Fig. 2 Quantification of amplified DNA by photometric measurement of nucleotide depletion. (A) During the RCA process, nucleotides are consumed by phi29 polymerase to generate long ssDNA. The viscous DNA hydrogel and long DNA oligomers (> 30 nt) are separated by filtration and the free nucleotides in the filtrate are quantified by UV/vis spectroscopy. (B) Concentration of free nucleotides in the supernatant at varying time points of RCA. (C) Total DNA mass (μg) in a 250 μL RCA reaction mixture calculated from the consumed nucleotides. Negative controls (NC) were carried out in the absence of phi29 polymerase. Error bars in (B) and (C) indicate the standard deviation from three independent experiments. Note that amplification reaches a plateau phase after approximately 48 h, presumably due to the instability of phi29 polymerase over extended periods of time.

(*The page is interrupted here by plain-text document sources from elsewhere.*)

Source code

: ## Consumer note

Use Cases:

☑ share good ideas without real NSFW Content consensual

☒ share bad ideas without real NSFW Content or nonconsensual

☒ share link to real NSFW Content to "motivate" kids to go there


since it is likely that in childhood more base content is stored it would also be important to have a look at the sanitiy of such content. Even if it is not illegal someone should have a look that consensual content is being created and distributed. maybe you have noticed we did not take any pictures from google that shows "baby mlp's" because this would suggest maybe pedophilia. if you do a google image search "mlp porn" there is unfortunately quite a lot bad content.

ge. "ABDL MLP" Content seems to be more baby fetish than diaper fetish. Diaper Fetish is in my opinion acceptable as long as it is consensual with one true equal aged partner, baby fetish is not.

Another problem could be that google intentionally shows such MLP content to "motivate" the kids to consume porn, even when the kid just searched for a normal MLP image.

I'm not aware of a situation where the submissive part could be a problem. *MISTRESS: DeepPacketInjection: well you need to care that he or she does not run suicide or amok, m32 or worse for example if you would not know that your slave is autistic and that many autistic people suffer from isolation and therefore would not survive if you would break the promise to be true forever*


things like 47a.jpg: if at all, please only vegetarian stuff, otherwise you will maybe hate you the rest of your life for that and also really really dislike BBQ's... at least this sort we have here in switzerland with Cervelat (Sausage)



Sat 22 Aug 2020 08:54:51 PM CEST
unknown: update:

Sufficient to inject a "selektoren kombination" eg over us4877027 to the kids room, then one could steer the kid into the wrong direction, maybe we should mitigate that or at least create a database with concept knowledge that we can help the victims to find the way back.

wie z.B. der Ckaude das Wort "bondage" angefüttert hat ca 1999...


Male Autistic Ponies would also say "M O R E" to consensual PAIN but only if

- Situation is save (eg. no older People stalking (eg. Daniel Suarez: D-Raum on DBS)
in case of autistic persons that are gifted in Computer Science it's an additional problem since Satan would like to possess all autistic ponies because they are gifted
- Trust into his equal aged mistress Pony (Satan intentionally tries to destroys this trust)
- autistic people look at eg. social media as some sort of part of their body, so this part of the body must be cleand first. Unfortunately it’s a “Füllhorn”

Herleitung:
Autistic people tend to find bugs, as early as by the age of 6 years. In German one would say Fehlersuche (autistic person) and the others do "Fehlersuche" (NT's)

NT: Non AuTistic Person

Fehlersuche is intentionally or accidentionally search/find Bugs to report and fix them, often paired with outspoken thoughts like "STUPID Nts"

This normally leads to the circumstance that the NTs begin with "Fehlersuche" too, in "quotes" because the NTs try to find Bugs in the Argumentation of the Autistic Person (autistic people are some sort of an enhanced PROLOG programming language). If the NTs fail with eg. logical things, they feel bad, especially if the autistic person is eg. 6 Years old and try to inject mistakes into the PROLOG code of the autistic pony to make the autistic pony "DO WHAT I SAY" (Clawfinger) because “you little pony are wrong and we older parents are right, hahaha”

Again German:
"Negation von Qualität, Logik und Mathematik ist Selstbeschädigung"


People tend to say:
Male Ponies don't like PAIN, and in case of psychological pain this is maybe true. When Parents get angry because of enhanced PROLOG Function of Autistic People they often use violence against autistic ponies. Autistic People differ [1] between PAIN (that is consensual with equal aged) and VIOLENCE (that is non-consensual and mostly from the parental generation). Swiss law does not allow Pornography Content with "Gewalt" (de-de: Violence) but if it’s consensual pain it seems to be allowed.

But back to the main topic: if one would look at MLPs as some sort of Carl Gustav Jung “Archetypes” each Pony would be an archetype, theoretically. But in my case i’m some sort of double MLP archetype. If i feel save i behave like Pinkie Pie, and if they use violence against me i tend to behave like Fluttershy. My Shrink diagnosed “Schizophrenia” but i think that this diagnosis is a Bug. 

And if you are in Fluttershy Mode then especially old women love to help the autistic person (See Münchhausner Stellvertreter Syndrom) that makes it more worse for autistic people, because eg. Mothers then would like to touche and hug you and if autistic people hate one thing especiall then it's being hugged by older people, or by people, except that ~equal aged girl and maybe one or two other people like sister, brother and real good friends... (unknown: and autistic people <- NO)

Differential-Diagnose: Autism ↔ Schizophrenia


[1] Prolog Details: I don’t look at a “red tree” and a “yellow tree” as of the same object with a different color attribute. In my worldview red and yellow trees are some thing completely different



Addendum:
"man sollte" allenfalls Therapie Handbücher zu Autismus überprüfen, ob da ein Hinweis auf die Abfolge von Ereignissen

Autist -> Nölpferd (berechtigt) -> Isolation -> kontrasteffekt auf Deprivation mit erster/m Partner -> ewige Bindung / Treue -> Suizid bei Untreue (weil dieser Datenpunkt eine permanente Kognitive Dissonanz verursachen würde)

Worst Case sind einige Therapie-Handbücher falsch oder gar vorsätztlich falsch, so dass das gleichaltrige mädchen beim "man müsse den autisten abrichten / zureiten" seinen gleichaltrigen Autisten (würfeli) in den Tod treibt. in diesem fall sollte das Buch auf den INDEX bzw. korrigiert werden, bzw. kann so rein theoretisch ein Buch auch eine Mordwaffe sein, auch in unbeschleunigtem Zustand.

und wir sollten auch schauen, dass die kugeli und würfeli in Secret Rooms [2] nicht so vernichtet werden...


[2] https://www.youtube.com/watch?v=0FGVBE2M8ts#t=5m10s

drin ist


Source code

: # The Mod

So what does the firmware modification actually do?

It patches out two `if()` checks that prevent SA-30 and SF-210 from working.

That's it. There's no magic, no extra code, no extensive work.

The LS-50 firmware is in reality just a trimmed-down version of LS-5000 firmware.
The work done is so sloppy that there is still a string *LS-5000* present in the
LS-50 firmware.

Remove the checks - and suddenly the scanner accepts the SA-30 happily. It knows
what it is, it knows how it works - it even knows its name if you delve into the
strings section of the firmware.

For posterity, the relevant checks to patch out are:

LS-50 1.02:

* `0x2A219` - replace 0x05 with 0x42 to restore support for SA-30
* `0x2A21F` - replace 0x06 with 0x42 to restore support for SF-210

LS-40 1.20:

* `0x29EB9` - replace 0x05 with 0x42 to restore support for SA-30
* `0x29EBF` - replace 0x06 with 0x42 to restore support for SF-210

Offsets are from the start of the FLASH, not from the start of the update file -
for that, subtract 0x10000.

This indicated a strong dependence of RCA productivity on template sequence. The exact total mass of DNA produced was calculated from the determined dNTP consumptions, taking into account the reaction volume and the specific molecular weight of the nucleotides consumed (Fig. 2C). Template A caused a significantly higher polymerase efficiency and resulted in more than twice the amount of DNA as templates B and C, which in turn showed very similar values for that of total DNA production. Attempts were also made to gravimetrically determine the amount of substance in the hydrogel formed by weighing out the filter membrane, but this resulted in inconsistent values and large error bars, likely due to the low absolute masses of the RCA products compared to the net weight of the ultrafiltration cup (Fig. S7, ESI†). Overall, the new spectroscopic method not only showed good sensitivity and reliability in DNA quantification of RCA hydrogels but, moreover, was independent of the structural features of the template because it relies only on the dNTP consumption.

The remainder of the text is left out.